Zanny's Realm of Rants: August 2013

I've had a barrel of fun (sarcasm) with X recently, involving multi-seat, multi-head, multi-gpu - just in general, multiples of things you can have multiples of, but most of the time don't, so the implementations of such things in X are lacking at best, utterly broken at worst.

I also am becoming quite frustrated with opensuse, trying to fix varous graphical and interface glitches to get a working mutlihead system for my grandparents.

But I look towards Wayland, and while I appreciate the slimming, I have to be worried when thing like minimizing, input, and network transport are hacks on top of a 1.0 core that already happened. It reeks of a repeat of the X behavior that lead to the mess we have now.
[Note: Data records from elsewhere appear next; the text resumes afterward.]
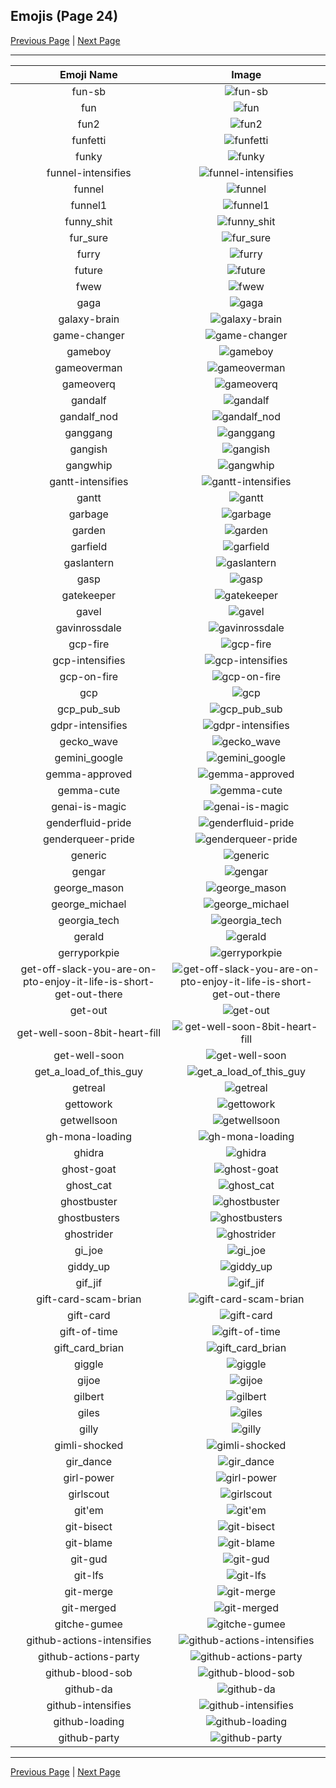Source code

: 
## Emojis (Page 24)

[Previous Page](/docs/rc/page-f-0023.md)
  | [Next Page](/docs/rc/page-g-0025.md)

<hr />

|Emoji Name|Image|
| :-: | :-: |
|fun-sb| ![fun-sb](/emojis/rc/fun-sb.png)|
|fun| ![fun](/emojis/rc/fun.png)|
|fun2| ![fun2](/emojis/rc/fun2.gif)|
|funfetti| ![funfetti](/emojis/rc/funfetti.png)|
|funky| ![funky](/emojis/rc/funky.png)|
|funnel-intensifies| ![funnel-intensifies](/emojis/rc/funnel-intensifies.gif)|
|funnel| ![funnel](/emojis/rc/funnel.png)|
|funnel1| ![funnel1](/emojis/rc/funnel1.png)|
|funny_shit| ![funny_shit](/emojis/rc/funny_shit.gif)|
|fur_sure| ![fur_sure](/emojis/rc/fur_sure.jpg)|
|furry| ![furry](/emojis/rc/furry.jpg)|
|future| ![future](/emojis/rc/future.jpg)|
|fwew| ![fwew](/emojis/rc/fwew.png)|
|gaga| ![gaga](/emojis/rc/gaga.png)|
|galaxy-brain| ![galaxy-brain](/emojis/rc/galaxy-brain.jpg)|
|game-changer| ![game-changer](/emojis/rc/game-changer.jpg)|
|gameboy| ![gameboy](/emojis/rc/gameboy.gif)|
|gameoverman| ![gameoverman](/emojis/rc/gameoverman.png)|
|gameoverq| ![gameoverq](/emojis/rc/gameoverq.gif)|
|gandalf| ![gandalf](/emojis/rc/gandalf.gif)|
|gandalf_nod| ![gandalf_nod](/emojis/rc/gandalf_nod.gif)|
|ganggang| ![ganggang](/emojis/rc/ganggang.png)|
|gangish| ![gangish](/emojis/rc/gangish.jpg)|
|gangwhip| ![gangwhip](/emojis/rc/gangwhip.png)|
|gantt-intensifies| ![gantt-intensifies](/emojis/rc/gantt-intensifies.gif)|
|gantt| ![gantt](/emojis/rc/gantt.png)|
|garbage| ![garbage](/emojis/rc/garbage.png)|
|garden| ![garden](/emojis/rc/garden.png)|
|garfield| ![garfield](/emojis/rc/garfield.png)|
|gaslantern| ![gaslantern](/emojis/rc/gaslantern.png)|
|gasp| ![gasp](/emojis/rc/gasp.gif)|
|gatekeeper| ![gatekeeper](/emojis/rc/gatekeeper.png)|
|gavel| ![gavel](/emojis/rc/gavel.gif)|
|gavinrossdale| ![gavinrossdale](/emojis/rc/gavinrossdale.png)|
|gcp-fire| ![gcp-fire](/emojis/rc/gcp-fire.gif)|
|gcp-intensifies| ![gcp-intensifies](/emojis/rc/gcp-intensifies.gif)|
|gcp-on-fire| ![gcp-on-fire](/emojis/rc/gcp-on-fire.gif)|
|gcp| ![gcp](/emojis/rc/gcp.png)|
|gcp_pub_sub| ![gcp_pub_sub](/emojis/rc/gcp_pub_sub.png)|
|gdpr-intensifies| ![gdpr-intensifies](/emojis/rc/gdpr-intensifies.gif)|
|gecko_wave| ![gecko_wave](/emojis/rc/gecko_wave.jpg)|
|gemini_google| ![gemini_google](/emojis/rc/gemini_google.png)|
|gemma-approved| ![gemma-approved](/emojis/rc/gemma-approved.png)|
|gemma-cute| ![gemma-cute](/emojis/rc/gemma-cute.png)|
|genai-is-magic| ![genai-is-magic](/emojis/rc/genai-is-magic.png)|
|genderfluid-pride| ![genderfluid-pride](/emojis/rc/genderfluid-pride.png)|
|genderqueer-pride| ![genderqueer-pride](/emojis/rc/genderqueer-pride.png)|
|generic| ![generic](/emojis/rc/generic.png)|
|gengar| ![gengar](/emojis/rc/gengar.png)|
|george_mason| ![george_mason](/emojis/rc/george_mason.png)|
|george_michael| ![george_michael](/emojis/rc/george_michael.png)|
|georgia_tech| ![georgia_tech](/emojis/rc/georgia_tech.png)|
|gerald| ![gerald](/emojis/rc/gerald.jpg)|
|gerryporkpie| ![gerryporkpie](/emojis/rc/gerryporkpie.jpg)|
|get-off-slack-you-are-on-pto-enjoy-it-life-is-short-get-out-there| ![get-off-slack-you-are-on-pto-enjoy-it-life-is-short-get-out-there](/emojis/rc/get-off-slack-you-are-on-pto-enjoy-it-life-is-short-get-out-there.gif)|
|get-out| ![get-out](/emojis/rc/get-out.png)|
|get-well-soon-8bit-heart-fill| ![get-well-soon-8bit-heart-fill](/emojis/rc/get-well-soon-8bit-heart-fill.gif)|
|get-well-soon| ![get-well-soon](/emojis/rc/get-well-soon.png)|
|get_a_load_of_this_guy| ![get_a_load_of_this_guy](/emojis/rc/get_a_load_of_this_guy.jpg)|
|getreal| ![getreal](/emojis/rc/getreal.png)|
|gettowork| ![gettowork](/emojis/rc/gettowork.png)|
|getwellsoon| ![getwellsoon](/emojis/rc/getwellsoon.png)|
|gh-mona-loading| ![gh-mona-loading](/emojis/rc/gh-mona-loading.gif)|
|ghidra| ![ghidra](/emojis/rc/ghidra.png)|
|ghost-goat| ![ghost-goat](/emojis/rc/ghost-goat.png)|
|ghost_cat| ![ghost_cat](/emojis/rc/ghost_cat.png)|
|ghostbuster| ![ghostbuster](/emojis/rc/ghostbuster.jpg)|
|ghostbusters| ![ghostbusters](/emojis/rc/ghostbusters.png)|
|ghostrider| ![ghostrider](/emojis/rc/ghostrider.jpg)|
|gi_joe| ![gi_joe](/emojis/rc/gi_joe.jpg)|
|giddy_up| ![giddy_up](/emojis/rc/giddy_up.gif)|
|gif_jif| ![gif_jif](/emojis/rc/gif_jif.gif)|
|gift-card-scam-brian| ![gift-card-scam-brian](/emojis/rc/gift-card-scam-brian.png)|
|gift-card| ![gift-card](/emojis/rc/gift-card.png)|
|gift-of-time| ![gift-of-time](/emojis/rc/gift-of-time.png)|
|gift_card_brian| ![gift_card_brian](/emojis/rc/gift_card_brian.jpg)|
|giggle| ![giggle](/emojis/rc/giggle.gif)|
|gijoe| ![gijoe](/emojis/rc/gijoe.png)|
|gilbert| ![gilbert](/emojis/rc/gilbert.png)|
|giles| ![giles](/emojis/rc/giles.png)|
|gilly| ![gilly](/emojis/rc/gilly.gif)|
|gimli-shocked| ![gimli-shocked](/emojis/rc/gimli-shocked.gif)|
|gir_dance| ![gir_dance](/emojis/rc/gir_dance.gif)|
|girl-power| ![girl-power](/emojis/rc/girl-power.jpg)|
|girlscout| ![girlscout](/emojis/rc/girlscout.png)|
|git'em| ![git'em](/emojis/rc/git'em.gif)|
|git-bisect| ![git-bisect](/emojis/rc/git-bisect.png)|
|git-blame| ![git-blame](/emojis/rc/git-blame.png)|
|git-gud| ![git-gud](/emojis/rc/git-gud.jpg)|
|git-lfs| ![git-lfs](/emojis/rc/git-lfs.png)|
|git-merge| ![git-merge](/emojis/rc/git-merge.png)|
|git-merged| ![git-merged](/emojis/rc/git-merged.png)|
|gitche-gumee| ![gitche-gumee](/emojis/rc/gitche-gumee.png)|
|github-actions-intensifies| ![github-actions-intensifies](/emojis/rc/github-actions-intensifies.gif)|
|github-actions-party| ![github-actions-party](/emojis/rc/github-actions-party.gif)|
|github-blood-sob| ![github-blood-sob](/emojis/rc/github-blood-sob.png)|
|github-da| ![github-da](/emojis/rc/github-da.png)|
|github-intensifies| ![github-intensifies](/emojis/rc/github-intensifies.gif)|
|github-loading| ![github-loading](/emojis/rc/github-loading.gif)|
|github-party| ![github-party](/emojis/rc/github-party.gif)|

<hr/>

[Previous Page](/docs/rc/page-f-0023.md)
  | [Next Page](/docs/rc/page-g-0025.md)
So I want to talk about how I, a random user with no experience in writing a display protocol or server, would implement a more modern incarnation.

First, is to identify the parts of the system involved. This might have been a shortcoming in Wayland - the necessary parts were not carved out in advance, so they needed to be tacked on after the fact. You can represent this theoretical system as an hourglass, with two trees on either side of a central management framework. In Linux terms, this would be through DRI and mode setting, but the principle is that you must communicate virtual concepts like desktops and windows (and more) into physical devices, and do so in a fluid, organic, interoperable, hotpluggable fashion. This might be one of Waylands greatest weaknesses, in how its construction doesn't lend itself to using an arbitrary protocol as a display pipe.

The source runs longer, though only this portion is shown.